The largest casino in Australia – Crown Melbourne – has suffered a monetary penalty for making modifications to some of its poker machines in order to limit betting options, which would result in players generating larger losses.
The Victorian Commission for Gambling and Liquor Regulation (VCGLR), which is the competent regulatory body to act in such cases, imposed a fine amounting to AU$300,000 to Crown Melbourne, after the operator was proven to have tampered with some of its pokies. According to anti-gambling campaigners, the penalty is considered to be the biggest of its kind ever imposed by Australian regulatory authorities, with its amount corresponding to the seriousness of the violations.
The investigation findings showed that the gambling-floor employees of Crown Melbourne have been instructed to use a method called “button blanking”, which is considered a criminal activity under existing laws in the state. The VCGLR revealed that the casino had used the afore-mentioned method to cover up on some of the pokies’ buttons, with the investigation findings showing that button blanking had been used on a total of 17 poker machines during a trial programme held in 2017.
Due to the fact that so-called “blanking plates” had been used on some of the machines’ buttons, players were given only minimum and maximum betting options.
Modifications on Pokies Made as a Trial, Says Crown
This is not the first time when Crown Resorts has been hit by allegations of misconduct and irresponsible behaviour in terms of its customers. A number of whistleblowers have given statements to parliament accusing the casino operator for tampering with its Crown Melbourne poker machines and breaching legislation.
The Victorian Commission for Gambling and Liquor Regulation issued a statement, saying that the ratio of returns to players had not been changed in any way due to the trial, and that Crown Melbourne had not breached laws intentionally. Still, the regulator explained that the AU$300,000 would make the casino be more careful whenever it decides to make any modification to pokies without an initial approval from the regulators.
As Casino Guardian already reported, Crown initially denied that any changes had been made to the machines, before at last admitting that some of the pokies offered at it flagship casino in Melbourne have actually been tampered with during a three-week period.

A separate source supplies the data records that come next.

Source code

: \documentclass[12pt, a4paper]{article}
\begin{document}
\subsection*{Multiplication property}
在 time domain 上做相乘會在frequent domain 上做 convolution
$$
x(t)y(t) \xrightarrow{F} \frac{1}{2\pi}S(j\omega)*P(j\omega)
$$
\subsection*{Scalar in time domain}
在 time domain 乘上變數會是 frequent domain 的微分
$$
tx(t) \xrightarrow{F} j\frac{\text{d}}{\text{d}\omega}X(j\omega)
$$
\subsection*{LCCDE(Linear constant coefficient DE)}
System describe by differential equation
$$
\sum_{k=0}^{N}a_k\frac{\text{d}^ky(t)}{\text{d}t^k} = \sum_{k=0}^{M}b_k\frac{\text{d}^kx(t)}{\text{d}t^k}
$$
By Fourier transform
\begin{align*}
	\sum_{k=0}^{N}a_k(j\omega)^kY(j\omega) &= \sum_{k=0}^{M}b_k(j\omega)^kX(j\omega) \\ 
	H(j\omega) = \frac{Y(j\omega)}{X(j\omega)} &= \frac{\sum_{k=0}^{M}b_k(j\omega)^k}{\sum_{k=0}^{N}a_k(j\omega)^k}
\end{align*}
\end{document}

The company explained that it respects the decision made by the competent gambling regulatory body, although that it believed that the gaming machine trial carried out had not require any prior approval of the Commission.
The independent Member of Parliament Andrew Wilkie commented on the regulator’s decision to impose a financial penalty on the operator, calling the violations made by Crown “a very serious offence”. He further explained that he did not accept the company’s explanation that the modifications were made only as a trial and reminded that according to evidence, the practice had actually been quite widespread.